Al primo posto tra gli errori che si leggono sulla stampa italiana troviamo il misgendering ovvero l’appellare la persona trans con l’articolo, la desinenza, il pronome che non corrisponde alla sua identità di genere. È un modo indiretto per non riconoscere e mettere in discussione l’autenticità delle persone trans che non è più accettabile.

A chi non lo sperimenta su di sé, può sembrare un dettaglio da poco ma venire chiamat* (ripetutamente) con la desinenza o l’articolo errato può indurre disforia (il profondo disagio che la persona prova per alcune parti del proprio corpo), può far sentire le persone in pericolo (le donne trans vengono uccise e picchiate perché non sembrano abbastanza donne) ed è una forma di crudeltà inutile e una mancanza di rispetto.

C’è una minoranza di giornalisti che si ostina ad usare articoli/desinenze errati e a sminuire le difficoltà di proposito, per passare il messaggio che la biologia sia l’unico dato rilevante. Per biologia di solito si intendono gli organi genitali. Come fa notare Laura Scamorcin, il corpo non si limita mai ad essere quello che è, ma viene caricato di significati, continuamente. Dal razzismo, al cis-etero-sessismo, quello che ci rende chi siamo oltre al tipo di corpo col qualche casualmente siamo nat*, è quanto facciamo nostri i significati. L’ideale insomma, sarebbe prendere un po’ meno sul serio i genitali e un po’ più sul serio il senso civico.

Suggerimenti:

  • Al posto di “Il trans/l’uomo” usate  “la donna trans
  • Al posto di “La trans/la donna” usate “l’uomo trans
  • Per le persone non-binary/genderfluid che sono trans usate “la persona trans

Transgender è un aggettivo, non un nome ma se proprio si vuole usarlo come nome almeno l’articolo e la desinenza giusti sono fondamentali.

Il secondo errore più comune riguarda le storie che coinvolgono prostituzione/sex-work. In quel caso un termine usato normalmente è un termine fortemente derogatorio, sia in italiano che in brasiliano: viados. L’etimologia riporta il termine da un lato ai cervi che pare si accoppino spesso tra maschi oppure all’abbreviazione di transviado che significa pervertito. In ogni caso è fortemente derogatorio (ripetita juvant) e da evitarsi a tutti i costi. Racchiude lo stigma verso il sex-work, la provenienza sudamericana e un’identità maschile (che non corrisponde necessariamente all’identità di terzo genere o di genere femminile che di solito questa popolazione sente di essere).

Nessun quotidiano offenderebbe una persona diversamente abile definendola “mongoloide” o “storpio”, non si capisce perché la stampa continui ad usare termini stigmatizzanti come viados per le persone transgender. Nella nostra esperienza, spesso vengono riprodotti i termini usati in questura, che è ancora più grave perché lo stigma arriva dalle istituzioni.

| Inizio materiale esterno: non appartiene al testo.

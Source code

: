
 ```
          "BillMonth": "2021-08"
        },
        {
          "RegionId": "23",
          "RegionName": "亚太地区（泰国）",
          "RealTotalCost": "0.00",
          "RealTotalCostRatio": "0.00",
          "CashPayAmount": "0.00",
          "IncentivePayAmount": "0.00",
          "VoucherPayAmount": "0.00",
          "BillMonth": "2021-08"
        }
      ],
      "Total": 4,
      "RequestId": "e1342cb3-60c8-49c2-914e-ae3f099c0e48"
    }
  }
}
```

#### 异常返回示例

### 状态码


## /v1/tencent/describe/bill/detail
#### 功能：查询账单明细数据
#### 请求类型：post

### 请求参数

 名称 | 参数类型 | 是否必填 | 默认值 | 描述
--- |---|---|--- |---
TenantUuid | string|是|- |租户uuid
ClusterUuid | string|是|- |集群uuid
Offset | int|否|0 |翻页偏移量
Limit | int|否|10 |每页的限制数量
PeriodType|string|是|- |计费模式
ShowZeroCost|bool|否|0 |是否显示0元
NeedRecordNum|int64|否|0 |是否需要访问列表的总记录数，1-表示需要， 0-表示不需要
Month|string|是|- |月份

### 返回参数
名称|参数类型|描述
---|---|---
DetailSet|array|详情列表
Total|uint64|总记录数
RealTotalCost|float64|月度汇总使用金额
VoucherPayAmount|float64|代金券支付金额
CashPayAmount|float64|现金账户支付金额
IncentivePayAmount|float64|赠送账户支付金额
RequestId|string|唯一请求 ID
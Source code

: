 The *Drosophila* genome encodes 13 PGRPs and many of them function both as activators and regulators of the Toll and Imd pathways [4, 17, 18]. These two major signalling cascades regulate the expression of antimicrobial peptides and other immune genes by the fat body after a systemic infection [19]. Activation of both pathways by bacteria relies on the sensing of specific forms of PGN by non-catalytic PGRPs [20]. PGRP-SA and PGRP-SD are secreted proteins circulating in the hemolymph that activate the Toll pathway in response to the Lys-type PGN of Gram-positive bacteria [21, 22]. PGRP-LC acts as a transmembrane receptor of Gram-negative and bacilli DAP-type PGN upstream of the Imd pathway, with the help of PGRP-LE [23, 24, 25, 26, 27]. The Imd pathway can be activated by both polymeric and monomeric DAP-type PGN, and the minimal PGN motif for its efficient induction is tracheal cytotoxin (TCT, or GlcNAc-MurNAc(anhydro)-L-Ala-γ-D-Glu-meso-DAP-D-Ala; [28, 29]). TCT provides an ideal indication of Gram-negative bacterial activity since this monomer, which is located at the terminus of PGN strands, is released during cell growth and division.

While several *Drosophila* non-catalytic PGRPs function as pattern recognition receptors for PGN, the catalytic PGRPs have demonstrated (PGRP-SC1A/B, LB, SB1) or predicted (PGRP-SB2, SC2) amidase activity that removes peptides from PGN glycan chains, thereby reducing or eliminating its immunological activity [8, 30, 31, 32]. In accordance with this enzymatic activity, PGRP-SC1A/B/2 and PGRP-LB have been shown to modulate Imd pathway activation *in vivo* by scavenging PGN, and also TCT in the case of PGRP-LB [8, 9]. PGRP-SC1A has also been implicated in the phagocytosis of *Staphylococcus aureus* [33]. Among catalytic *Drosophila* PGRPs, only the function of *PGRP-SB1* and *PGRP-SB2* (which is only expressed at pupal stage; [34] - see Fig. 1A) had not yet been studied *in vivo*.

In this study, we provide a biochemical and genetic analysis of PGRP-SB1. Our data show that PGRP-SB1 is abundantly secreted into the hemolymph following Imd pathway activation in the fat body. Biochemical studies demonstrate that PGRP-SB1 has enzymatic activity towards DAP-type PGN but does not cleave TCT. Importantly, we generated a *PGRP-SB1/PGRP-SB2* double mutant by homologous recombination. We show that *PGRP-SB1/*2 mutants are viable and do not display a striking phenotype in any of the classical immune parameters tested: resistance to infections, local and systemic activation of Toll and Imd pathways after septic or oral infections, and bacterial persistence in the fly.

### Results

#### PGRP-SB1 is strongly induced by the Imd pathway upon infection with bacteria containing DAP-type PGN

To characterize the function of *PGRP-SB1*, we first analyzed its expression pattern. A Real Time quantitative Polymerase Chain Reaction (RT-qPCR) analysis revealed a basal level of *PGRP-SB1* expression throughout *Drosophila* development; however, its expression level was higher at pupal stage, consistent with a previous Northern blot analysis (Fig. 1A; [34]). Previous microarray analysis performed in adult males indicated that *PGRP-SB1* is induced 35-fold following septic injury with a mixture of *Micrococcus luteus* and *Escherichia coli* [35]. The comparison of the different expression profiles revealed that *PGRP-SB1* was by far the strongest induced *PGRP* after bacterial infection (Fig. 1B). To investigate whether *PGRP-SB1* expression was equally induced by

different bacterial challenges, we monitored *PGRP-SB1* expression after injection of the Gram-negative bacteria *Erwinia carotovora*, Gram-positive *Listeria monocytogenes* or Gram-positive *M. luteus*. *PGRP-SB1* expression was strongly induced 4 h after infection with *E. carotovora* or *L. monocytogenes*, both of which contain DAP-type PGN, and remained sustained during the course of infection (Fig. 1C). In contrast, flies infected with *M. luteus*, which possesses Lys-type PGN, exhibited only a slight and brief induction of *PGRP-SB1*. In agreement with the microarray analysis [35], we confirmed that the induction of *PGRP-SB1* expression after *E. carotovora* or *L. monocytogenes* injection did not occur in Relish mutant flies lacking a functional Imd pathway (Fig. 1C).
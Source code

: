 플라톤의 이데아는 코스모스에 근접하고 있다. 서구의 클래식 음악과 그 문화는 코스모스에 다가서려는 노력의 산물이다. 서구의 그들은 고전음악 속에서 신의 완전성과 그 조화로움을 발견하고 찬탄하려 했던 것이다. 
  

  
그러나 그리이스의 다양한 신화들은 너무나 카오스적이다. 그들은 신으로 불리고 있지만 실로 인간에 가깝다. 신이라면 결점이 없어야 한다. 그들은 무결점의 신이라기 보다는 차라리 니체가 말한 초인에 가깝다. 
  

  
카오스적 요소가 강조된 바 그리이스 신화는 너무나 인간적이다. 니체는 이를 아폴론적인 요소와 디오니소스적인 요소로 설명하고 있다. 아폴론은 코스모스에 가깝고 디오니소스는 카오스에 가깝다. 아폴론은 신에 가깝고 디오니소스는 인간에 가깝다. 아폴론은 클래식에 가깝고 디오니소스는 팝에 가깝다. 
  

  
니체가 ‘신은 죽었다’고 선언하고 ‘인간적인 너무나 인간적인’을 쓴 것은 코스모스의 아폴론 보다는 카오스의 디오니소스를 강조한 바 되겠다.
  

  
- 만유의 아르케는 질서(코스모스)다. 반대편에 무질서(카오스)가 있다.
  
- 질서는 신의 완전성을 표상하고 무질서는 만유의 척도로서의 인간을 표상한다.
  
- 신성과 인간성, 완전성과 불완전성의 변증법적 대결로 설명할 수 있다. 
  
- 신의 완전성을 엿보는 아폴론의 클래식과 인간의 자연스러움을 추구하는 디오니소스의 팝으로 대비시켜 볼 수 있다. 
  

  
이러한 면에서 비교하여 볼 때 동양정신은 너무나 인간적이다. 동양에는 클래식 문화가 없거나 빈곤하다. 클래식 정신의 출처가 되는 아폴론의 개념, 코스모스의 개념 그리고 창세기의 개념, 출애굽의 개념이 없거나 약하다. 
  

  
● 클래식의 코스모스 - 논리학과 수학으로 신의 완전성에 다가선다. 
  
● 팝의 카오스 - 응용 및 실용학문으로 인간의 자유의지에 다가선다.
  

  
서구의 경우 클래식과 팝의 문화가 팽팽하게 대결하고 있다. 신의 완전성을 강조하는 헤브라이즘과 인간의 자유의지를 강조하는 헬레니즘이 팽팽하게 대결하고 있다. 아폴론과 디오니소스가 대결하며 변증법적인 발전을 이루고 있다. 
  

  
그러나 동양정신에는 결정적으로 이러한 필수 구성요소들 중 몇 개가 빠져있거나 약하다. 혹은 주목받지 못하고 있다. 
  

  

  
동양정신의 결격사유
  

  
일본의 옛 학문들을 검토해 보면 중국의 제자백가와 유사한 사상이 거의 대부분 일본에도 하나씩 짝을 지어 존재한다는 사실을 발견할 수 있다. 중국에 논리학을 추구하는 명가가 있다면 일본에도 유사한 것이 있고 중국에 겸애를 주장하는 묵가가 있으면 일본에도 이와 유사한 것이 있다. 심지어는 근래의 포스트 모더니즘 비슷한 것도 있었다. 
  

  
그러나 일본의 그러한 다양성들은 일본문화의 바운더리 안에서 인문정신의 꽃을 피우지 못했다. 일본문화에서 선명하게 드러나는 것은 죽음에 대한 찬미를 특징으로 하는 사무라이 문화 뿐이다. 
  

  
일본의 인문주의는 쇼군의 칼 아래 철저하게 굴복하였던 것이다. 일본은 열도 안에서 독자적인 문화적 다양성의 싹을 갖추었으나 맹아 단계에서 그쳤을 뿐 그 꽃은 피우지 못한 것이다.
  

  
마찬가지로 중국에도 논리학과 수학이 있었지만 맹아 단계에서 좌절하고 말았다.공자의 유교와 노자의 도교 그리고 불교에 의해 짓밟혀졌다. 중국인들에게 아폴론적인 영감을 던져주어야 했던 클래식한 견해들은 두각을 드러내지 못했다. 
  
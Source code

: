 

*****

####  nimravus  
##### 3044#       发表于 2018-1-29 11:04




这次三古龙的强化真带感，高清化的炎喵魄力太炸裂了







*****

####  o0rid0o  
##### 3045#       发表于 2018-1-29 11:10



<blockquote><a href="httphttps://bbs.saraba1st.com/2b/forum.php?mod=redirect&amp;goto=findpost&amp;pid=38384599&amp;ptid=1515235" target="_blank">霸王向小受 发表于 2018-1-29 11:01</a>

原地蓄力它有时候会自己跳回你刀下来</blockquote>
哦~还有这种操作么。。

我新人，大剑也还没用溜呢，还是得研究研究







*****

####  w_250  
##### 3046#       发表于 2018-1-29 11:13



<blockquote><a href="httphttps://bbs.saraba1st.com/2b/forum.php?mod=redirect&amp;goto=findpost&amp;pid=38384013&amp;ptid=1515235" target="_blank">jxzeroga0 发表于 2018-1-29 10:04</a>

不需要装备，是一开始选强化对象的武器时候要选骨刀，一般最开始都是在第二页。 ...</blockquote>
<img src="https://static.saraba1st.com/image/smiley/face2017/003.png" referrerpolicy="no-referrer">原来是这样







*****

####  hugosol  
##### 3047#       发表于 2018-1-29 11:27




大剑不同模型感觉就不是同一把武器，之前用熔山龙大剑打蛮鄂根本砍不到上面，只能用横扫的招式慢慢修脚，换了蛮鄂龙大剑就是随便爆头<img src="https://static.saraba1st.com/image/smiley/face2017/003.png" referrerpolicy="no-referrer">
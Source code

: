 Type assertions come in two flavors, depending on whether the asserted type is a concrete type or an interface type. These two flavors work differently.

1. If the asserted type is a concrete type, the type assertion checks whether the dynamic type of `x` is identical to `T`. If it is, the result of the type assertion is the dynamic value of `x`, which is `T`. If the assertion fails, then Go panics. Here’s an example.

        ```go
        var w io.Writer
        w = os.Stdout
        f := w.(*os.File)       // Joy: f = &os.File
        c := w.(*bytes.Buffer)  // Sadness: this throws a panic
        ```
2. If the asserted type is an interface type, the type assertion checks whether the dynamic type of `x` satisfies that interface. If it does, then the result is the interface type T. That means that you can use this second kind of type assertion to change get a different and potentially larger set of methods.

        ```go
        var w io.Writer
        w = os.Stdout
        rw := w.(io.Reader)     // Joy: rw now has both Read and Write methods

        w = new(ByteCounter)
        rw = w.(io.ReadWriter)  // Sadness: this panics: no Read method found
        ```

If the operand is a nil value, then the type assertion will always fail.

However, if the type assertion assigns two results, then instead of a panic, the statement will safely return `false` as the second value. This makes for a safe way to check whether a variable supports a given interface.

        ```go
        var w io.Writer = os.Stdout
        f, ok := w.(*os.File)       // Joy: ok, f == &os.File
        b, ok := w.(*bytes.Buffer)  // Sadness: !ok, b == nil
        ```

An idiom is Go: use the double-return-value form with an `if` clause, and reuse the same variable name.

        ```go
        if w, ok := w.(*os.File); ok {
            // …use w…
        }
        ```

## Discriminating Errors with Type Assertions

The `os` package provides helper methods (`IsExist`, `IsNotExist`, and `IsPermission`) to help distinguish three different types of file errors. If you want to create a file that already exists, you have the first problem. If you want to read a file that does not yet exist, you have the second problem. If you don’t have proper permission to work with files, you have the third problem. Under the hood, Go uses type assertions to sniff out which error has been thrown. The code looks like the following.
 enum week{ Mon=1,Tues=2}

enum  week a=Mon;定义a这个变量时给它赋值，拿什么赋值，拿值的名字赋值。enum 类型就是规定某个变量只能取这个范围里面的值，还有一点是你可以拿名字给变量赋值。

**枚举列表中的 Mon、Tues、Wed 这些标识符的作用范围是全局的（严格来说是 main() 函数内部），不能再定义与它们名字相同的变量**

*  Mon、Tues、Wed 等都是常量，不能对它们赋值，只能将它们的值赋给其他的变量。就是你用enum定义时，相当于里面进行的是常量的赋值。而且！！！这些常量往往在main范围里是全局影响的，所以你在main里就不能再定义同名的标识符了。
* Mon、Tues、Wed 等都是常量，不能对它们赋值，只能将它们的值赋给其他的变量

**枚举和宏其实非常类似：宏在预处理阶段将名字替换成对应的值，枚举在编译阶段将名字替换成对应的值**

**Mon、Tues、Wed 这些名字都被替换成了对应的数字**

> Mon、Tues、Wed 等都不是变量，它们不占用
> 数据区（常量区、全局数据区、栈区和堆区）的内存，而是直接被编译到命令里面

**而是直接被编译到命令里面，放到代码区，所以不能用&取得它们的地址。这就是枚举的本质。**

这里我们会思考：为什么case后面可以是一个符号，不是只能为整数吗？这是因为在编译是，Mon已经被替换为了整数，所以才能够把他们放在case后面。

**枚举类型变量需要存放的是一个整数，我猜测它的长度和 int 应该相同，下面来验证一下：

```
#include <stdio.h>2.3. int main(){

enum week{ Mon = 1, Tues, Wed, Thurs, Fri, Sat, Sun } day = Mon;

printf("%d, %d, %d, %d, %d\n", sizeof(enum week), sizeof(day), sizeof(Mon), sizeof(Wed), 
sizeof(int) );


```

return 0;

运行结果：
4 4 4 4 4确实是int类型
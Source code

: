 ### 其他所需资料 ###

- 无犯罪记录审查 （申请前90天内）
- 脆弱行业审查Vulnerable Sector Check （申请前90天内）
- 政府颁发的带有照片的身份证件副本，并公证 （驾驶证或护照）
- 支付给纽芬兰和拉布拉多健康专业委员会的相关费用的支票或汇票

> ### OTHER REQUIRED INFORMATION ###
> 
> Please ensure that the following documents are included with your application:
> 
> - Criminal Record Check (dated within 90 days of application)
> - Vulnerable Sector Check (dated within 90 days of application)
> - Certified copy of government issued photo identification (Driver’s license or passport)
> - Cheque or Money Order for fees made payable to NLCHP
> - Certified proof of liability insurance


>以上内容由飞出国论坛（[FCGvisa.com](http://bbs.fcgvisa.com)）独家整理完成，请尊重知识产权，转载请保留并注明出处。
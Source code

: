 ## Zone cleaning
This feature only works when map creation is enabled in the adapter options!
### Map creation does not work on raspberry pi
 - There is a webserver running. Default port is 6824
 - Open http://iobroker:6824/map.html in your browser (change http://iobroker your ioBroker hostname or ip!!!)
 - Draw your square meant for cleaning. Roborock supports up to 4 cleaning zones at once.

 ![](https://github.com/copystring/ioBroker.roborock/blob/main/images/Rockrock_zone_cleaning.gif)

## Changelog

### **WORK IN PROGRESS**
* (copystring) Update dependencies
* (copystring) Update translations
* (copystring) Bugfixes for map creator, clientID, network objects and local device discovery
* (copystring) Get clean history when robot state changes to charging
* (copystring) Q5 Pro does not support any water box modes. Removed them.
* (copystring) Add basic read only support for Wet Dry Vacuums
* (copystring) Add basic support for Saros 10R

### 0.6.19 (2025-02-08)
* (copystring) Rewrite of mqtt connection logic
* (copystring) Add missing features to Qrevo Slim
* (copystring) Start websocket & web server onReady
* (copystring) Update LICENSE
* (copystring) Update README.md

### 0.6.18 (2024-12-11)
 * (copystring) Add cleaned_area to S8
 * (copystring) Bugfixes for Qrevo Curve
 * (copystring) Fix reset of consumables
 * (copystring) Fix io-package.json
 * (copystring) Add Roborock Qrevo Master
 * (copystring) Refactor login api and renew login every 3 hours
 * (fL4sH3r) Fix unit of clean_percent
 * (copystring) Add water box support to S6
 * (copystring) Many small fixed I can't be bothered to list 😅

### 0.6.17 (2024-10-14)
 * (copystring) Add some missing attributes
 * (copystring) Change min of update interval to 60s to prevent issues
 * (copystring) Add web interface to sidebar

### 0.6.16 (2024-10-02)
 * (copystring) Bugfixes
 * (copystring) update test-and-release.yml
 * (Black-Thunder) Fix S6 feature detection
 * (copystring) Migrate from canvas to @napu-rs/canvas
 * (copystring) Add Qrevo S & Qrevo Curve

A volte viene usato anche un termine in disuso come travestito che richiama al fatto che travestirsi sia diverso dall’essere. È corretto usare travestito solo quando la persona stessa si riferisce a sé con questo termine, altrimenti è da evitarsi e si può al limite sostituire con “crossdresser” o drag artist se si tratta di un’artista (per esempio Conchita Wurst) che si sta esibendo con un personaggio femminile ma che normalmente nella vita di tutti i giorni si sente uomo.

Come comportarsi quando si coprono notizie estere in cui la parola travestito non ha una connotazione negativa? In Brasile, ad esempio, travesti non è un termine problematico. Conviene esplicitare questa differenza linguistica nell’articolo se si intende usare il termine.

È capitato di trovare un titolo con la parola “travesticidio” riferito ad una donna trans. Un omicidio di una donna si chiama già femminicidio. Viene già usato, anche in Brasile, anche per le donne trans. Usare il termine “travesticidio” senza esplicitare la differenza linguistica, rimanda al termine travestito, non a travesti.

Una parola che non presenta problemi in Italia è transessuale. Nei paesi anglosassoni “transexual” viene considerato in disuso e usato solo da poche persone, perché non ritengono abbia senso distinguere le persone in base alla transizione, ma in Italia questa distinzione sembra avere ancora senso. Al suo posto nei paesi anglofoni viene usato prevalentemente transgender che è anche un termine generico.